Caroline Lam, associate editor from The National Heart Center and
Duke National University of Singapore. Today we will be
discussing the results of an individual level meta-analysis
regarding venous thromboembolism and its risk factors, but first,
here's your summary of this week's issue.
The first paper provides insights into paracrine signalling
pathways that regulate epicardial adipose tissue formation. That
is, referring to the adipose tissue located between the
epicardium and underlying myocardium that is known to be strongly
associated with coronary artery disease. In the current study
from Dr. Lira of Icahn School of Medicine at Mount Sinai, New
York, Dr. Pu from Boston Children's Hospital, Dr. [Chien
00:00:56] from Karolinska Institute and colleagues, the authors
used a novel modified mRNA screening approach to probe the effect
of individual paracrine factors on epicardial progenitors in the
heart. Using two independent lineage tracing strategies in murine
models, they showed that cells originating from the WT1-positive
mesothelial lineage, which includes epicardial cells,
differentiate into epicardial adipose tissue following myocardial
infarction. This differentiation process required WT1 expression
and was stimulated by insulin-like growth factor 1 receptor
activation. Insulin-like growth factor 1 receptor inhibition
significantly reduced its adipogenic differentiation and reduced
WT1 lineage cell differentiation into adipocytes following
myocardial infarction.
These results thus establish insulin-like growth factor 1
receptor signalling as a key pathway that governs epicardial
adipose tissue formation in the context of myocardial injury. And
it does this by redirecting the fate of WT1-positive lineage
cells. The study also demonstrates the utility of a modified RNA
based paracrine library screening to dissect signalling pathways
in homeostasis and disease.
The next study brings us closer to understanding the mechanisms
underlying diabetes-associated heart failure. In this study by
first author, Dr. Wang, corresponding authors, Dr. Abel and Xiang
from University of California, Davis and colleagues. High-fat
diet feeding was used to induce obesity and diabetes in wild-type
mice or mice lacking the beta-2 adrenergic receptor or
beta-arrestin 2. High-fat diet feeding was found to selectively
increase the expression of phosphodiesterase 4D in the mouse
hearts in concert with the reduced phosphokinase A
phosphorylation of phospholamban which contributed to systolic
and diastolic dysfunction. The expression of phosphodiesterase 4D
was also elevated in human hearts with diabetes. The induction of
phosphodiesterase 4D expression was mediated by an insulin
receptor and substrate as well as by beta-arrestin-2 dependent
activation of a beta adrenergic receptor, ERK signalling cascade.

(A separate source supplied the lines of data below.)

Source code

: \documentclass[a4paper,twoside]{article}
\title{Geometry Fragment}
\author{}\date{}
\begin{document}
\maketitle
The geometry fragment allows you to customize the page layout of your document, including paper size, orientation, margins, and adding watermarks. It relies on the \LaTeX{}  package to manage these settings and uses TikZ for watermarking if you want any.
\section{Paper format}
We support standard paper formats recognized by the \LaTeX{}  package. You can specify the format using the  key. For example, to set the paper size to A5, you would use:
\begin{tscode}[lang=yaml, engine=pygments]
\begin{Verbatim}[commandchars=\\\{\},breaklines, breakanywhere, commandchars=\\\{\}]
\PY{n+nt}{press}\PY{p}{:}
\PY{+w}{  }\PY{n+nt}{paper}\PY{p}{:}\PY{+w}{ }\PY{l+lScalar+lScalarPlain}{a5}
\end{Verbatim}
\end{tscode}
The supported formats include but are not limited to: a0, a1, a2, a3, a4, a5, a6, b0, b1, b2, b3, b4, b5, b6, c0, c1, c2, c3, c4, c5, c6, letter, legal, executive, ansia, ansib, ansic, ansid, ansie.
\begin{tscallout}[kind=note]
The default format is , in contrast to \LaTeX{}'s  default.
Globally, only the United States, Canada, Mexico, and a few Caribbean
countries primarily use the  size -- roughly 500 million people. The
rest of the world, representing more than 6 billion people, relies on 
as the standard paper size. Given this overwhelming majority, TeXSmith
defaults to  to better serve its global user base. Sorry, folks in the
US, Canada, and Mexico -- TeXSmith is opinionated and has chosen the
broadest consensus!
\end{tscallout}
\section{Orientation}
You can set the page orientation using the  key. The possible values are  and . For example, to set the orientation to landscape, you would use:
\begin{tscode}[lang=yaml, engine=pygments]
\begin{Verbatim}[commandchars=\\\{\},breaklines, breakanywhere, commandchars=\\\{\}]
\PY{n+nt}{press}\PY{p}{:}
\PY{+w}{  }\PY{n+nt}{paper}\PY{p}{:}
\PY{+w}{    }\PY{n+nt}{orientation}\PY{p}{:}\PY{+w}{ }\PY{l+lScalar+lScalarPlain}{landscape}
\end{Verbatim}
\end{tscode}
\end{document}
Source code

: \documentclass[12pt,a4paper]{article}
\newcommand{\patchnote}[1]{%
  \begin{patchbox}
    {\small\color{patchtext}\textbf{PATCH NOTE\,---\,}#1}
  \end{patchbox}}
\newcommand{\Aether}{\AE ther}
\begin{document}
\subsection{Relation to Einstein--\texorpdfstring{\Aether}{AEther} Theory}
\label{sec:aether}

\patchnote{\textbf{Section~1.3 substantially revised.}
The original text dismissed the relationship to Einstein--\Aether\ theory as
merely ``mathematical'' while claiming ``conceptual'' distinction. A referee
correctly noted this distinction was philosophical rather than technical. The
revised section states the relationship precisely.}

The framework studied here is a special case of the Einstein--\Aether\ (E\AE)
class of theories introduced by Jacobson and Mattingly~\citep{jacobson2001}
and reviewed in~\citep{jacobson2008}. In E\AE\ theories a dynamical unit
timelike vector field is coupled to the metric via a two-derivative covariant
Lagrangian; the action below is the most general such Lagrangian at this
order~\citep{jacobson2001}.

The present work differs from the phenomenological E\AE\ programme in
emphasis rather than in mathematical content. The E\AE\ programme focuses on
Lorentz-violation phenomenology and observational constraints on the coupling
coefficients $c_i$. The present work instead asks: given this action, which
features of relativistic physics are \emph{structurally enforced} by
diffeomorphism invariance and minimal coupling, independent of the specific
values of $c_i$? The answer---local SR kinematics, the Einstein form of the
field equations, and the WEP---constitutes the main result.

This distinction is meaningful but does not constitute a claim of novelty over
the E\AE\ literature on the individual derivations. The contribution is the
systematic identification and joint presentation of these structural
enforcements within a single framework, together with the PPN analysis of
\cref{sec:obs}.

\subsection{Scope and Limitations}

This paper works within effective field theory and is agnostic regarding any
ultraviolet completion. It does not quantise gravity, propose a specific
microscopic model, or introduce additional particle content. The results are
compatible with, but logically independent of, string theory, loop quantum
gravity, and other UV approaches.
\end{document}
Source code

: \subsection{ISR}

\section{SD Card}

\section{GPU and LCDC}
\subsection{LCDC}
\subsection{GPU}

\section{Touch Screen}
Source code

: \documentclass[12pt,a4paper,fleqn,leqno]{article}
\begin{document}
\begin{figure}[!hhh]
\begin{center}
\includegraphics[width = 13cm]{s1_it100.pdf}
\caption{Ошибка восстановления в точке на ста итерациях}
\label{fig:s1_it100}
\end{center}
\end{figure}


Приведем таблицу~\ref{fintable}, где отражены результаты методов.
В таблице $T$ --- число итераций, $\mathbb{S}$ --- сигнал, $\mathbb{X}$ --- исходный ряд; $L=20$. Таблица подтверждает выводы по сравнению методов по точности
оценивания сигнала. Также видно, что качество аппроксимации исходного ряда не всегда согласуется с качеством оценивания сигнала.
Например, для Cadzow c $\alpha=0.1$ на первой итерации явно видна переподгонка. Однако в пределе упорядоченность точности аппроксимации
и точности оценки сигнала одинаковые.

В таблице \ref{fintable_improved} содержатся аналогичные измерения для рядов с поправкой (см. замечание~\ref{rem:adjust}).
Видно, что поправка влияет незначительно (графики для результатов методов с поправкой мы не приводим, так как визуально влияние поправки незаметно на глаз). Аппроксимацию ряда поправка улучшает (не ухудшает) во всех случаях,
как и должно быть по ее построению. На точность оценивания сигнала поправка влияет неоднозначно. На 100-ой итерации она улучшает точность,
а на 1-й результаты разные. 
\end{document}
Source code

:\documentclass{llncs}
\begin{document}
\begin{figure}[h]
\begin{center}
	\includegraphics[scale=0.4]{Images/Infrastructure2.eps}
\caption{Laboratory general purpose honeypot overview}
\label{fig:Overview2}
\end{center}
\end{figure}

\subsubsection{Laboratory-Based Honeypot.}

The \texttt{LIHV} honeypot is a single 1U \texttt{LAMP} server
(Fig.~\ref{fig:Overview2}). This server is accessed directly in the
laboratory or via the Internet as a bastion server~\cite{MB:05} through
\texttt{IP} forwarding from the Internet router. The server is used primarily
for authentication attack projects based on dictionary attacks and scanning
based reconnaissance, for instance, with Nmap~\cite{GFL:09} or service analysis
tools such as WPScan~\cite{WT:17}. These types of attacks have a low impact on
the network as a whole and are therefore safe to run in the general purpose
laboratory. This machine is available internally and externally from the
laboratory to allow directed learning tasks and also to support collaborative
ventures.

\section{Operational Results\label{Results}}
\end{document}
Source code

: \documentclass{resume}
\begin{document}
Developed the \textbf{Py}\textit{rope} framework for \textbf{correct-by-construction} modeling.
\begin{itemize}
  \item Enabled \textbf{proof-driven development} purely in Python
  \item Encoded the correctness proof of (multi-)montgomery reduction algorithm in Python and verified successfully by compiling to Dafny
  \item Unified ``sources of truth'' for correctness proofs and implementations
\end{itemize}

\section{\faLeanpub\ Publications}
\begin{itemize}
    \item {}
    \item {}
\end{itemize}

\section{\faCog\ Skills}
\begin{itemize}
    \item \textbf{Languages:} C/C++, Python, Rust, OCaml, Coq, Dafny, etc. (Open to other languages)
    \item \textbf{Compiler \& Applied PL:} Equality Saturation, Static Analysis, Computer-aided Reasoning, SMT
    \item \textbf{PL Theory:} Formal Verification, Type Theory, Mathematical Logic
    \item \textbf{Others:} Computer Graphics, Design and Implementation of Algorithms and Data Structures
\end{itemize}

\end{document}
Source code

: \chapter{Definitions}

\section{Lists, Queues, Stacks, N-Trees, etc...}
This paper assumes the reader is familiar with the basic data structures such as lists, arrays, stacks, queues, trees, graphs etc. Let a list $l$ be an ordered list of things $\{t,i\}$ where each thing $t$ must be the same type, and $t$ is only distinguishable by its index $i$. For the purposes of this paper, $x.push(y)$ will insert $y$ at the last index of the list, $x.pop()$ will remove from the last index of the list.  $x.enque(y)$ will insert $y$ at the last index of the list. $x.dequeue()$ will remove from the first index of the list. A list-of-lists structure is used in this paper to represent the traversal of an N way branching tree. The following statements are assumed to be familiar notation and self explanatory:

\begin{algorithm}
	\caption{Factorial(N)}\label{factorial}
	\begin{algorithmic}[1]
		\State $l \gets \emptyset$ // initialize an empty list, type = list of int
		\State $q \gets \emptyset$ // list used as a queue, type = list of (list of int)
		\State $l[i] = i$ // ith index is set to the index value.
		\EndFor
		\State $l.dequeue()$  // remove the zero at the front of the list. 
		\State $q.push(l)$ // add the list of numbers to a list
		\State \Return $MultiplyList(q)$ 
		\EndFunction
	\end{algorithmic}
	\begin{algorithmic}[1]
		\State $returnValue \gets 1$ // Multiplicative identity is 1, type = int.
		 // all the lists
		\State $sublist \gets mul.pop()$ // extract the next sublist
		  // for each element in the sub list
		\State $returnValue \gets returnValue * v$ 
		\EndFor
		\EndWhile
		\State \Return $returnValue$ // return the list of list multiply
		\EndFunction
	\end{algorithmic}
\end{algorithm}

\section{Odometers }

Genetic deletion of beta-2 adrenergic receptor or beta-arrestin-2
or pharmacological inhibition of beta-2 adrenergic receptor with
carvedilol or G-protein receptor kinase 2 with paroxetine all
significantly attenuated insulin-induced phosphorylation of ERK
and phosphodiesterase 4D induction thus preventing
diabetes-related systolic dysfunction. Thus, targeting the
insulin beta-2 adrenergic receptor pathway may be a novel way to
prevent diabetes-associated heart failure.
The next study addresses the gap in care pertaining to
implantable cardioverter-defibrillator or ICD use among Medicare
patients with low ejection fraction following myocardial
infarction. Dr. Pokorny and colleagues from Duke University
Medical Center examined rates of post-discharge ejection fraction
assessment and ICD implantation among more than 10,280
Medicare-insured patients age 65 years above with an ejection
fraction 35% and below during an index myocardial infarction
admission in the ACTION Registry Get With the Guidelines. They
found that the cumulative incidence of ejection fraction
reassessment within one year of myocardial infarction was 66.8%.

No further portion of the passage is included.